On leaders and followers
I spent yesterday relaxing at home, reunited with my two canine “sons” after a week of absence. I was flying here and there meeting friends who are in public office or key media practitioners and even student leaders who are engaged in efforts to help explain the value of responsible mining to the general public - especially to the younger (and more impressionable) segments of our population.
As is my practice, one TV set was on the whole time while I was at home. Tuned in either to CNN, BBC, Al Jazeera or Channel News Asia, I get to hear a constant stream of news and commentary while going about my day - feeding Hayden and Apollo; reading back issues of the New York Times that have accumulated on my doorstep; checking my email; etc. When 1 in 5 Filipinos are said to get their news from Facebook, I guess I am not one of them as I still prefer tuning in to world media outlets or reading hard copies of newspapers - and that’s why most of my afternoon o was monitoring the meeting of Donald Trump and Chairman Kim at the Panmunjom Peace village along the demilitarised segment of the border of North and South Korea.
It’s always amusing - yes, amusing - listening to Donald Trump when he speaks off the cuff and inflates the impact of whatever it is he is doing. No joke, I find POTUS an interesting study in leadership.
The other day, while in between meetings in Cebu, I caught a special on Al Jazeera that was focused on the diplomatic moves of Trump son-in-law Jared Kushner. The report wasn’t flattering - it pictured Kushner as engaging in high level diplomacy sans the guidance of the US State Department. Of course what made Kushner special is the fact that he is the son-in-law, and in many parts of the world that status gives the status holder significant “weight”. The same goes for a wife, a son or daughter, a sibling, a parent or even an in-law.
Then again it doesn’t have to be. I know of one or two corporations who are strict about keeping in-laws, for example, out of the company business. Others make sure that sons or daughters go through the grind before “earning” their posts at the top - Enrique Zobel was an example at Ayala. But this is business, and in politics — especially in Philippine politics — things can be the exact opposite.

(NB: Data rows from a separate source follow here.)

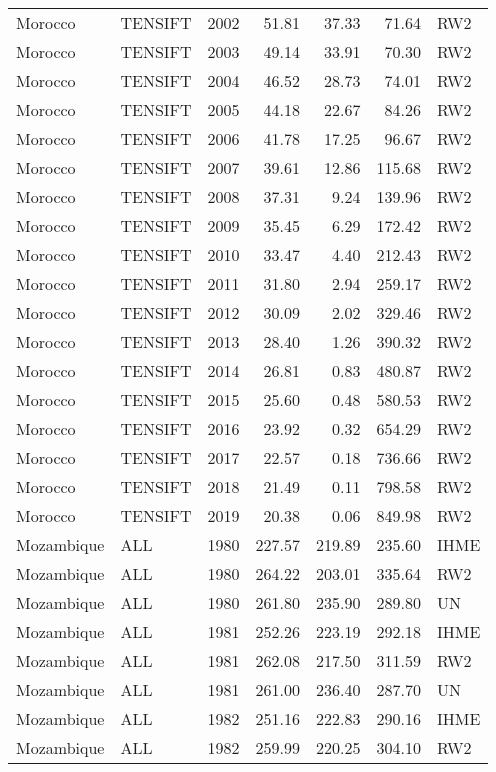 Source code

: \begin{longtable}{lllrrrl}
  Morocco & TENSIFT & 2002 & 51.81 & 37.33 & 71.64 & RW2 \\ 
  Morocco & TENSIFT & 2003 & 49.14 & 33.91 & 70.30 & RW2 \\ 
  Morocco & TENSIFT & 2004 & 46.52 & 28.73 & 74.01 & RW2 \\ 
  Morocco & TENSIFT & 2005 & 44.18 & 22.67 & 84.26 & RW2 \\ 
  Morocco & TENSIFT & 2006 & 41.78 & 17.25 & 96.67 & RW2 \\ 
  Morocco & TENSIFT & 2007 & 39.61 & 12.86 & 115.68 & RW2 \\ 
  Morocco & TENSIFT & 2008 & 37.31 & 9.24 & 139.96 & RW2 \\ 
  Morocco & TENSIFT & 2009 & 35.45 & 6.29 & 172.42 & RW2 \\ 
  Morocco & TENSIFT & 2010 & 33.47 & 4.40 & 212.43 & RW2 \\ 
  Morocco & TENSIFT & 2011 & 31.80 & 2.94 & 259.17 & RW2 \\ 
  Morocco & TENSIFT & 2012 & 30.09 & 2.02 & 329.46 & RW2 \\ 
  Morocco & TENSIFT & 2013 & 28.40 & 1.26 & 390.32 & RW2 \\ 
  Morocco & TENSIFT & 2014 & 26.81 & 0.83 & 480.87 & RW2 \\ 
  Morocco & TENSIFT & 2015 & 25.60 & 0.48 & 580.53 & RW2 \\ 
  Morocco & TENSIFT & 2016 & 23.92 & 0.32 & 654.29 & RW2 \\ 
  Morocco & TENSIFT & 2017 & 22.57 & 0.18 & 736.66 & RW2 \\ 
  Morocco & TENSIFT & 2018 & 21.49 & 0.11 & 798.58 & RW2 \\ 
  Morocco & TENSIFT & 2019 & 20.38 & 0.06 & 849.98 & RW2 \\ 
  Mozambique & ALL & 1980 & 227.57 & 219.89 & 235.60 & IHME \\ 
  Mozambique & ALL & 1980 & 264.22 & 203.01 & 335.64 & RW2 \\ 
  Mozambique & ALL & 1980 & 261.80 & 235.90 & 289.80 & UN \\ 
  Mozambique & ALL & 1981 & 252.26 & 223.19 & 292.18 & IHME \\ 
  Mozambique & ALL & 1981 & 262.08 & 217.50 & 311.59 & RW2 \\ 
  Mozambique & ALL & 1981 & 261.00 & 236.40 & 287.70 & UN \\ 
  Mozambique & ALL & 1982 & 251.16 & 222.83 & 290.16 & IHME \\ 
  Mozambique & ALL & 1982 & 259.99 & 220.25 & 304.10 & RW2 \\ 

\end{longtable}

It’s really a question of leadership.
One more thing about Trump interests me - to find out whether he is he what I think he is, a leader who does not appreciate being contradicted by staff, being told he is wrong? Because many such leaders abound - those who feel (if not truly believe in their heart of hearts) that they stop making mistakes the moment they rise to the top.
Lucky me I’ve never had to work with anyone like that - not Rene Cayetano, not Enrique Zobel, not the five presidents of the Coca-Cola Company in the Philippines under whom I served nor the two presidents of the bottling operations. And thankfully not the leadership of Nickel Asia Corporation.
I would be appalled working under such a leader. Because it would mean “leader” he or she is not. And even at this late stage in my career I’d rebel working under someone who believes he knows it all, and worry about the future of the younger people working with me in the same organization. I’d quietly tell them to contact the nearest headhunter and start looking for opportunities elsewhere.
The truth is, a leader is a leader depending not only on his character and his training but also on the quality of his followers. If we who work for leaders know nothing but to toe the line, to brown nose, to be a complete toady, then we do not do our leaders and our organizations a favor. If we are afraid to speak up because we fear incurring the ire of our superiors or, worse, losing our perks and our perch, then we are just as complicit in the disaster that is sure to befall the organization down the line because we “conveniently” traded our better judgment (or even our principles) for remaining in the good graces of the big guy.
So what type of a leader are you working for - and just as important - what type of a follower are you?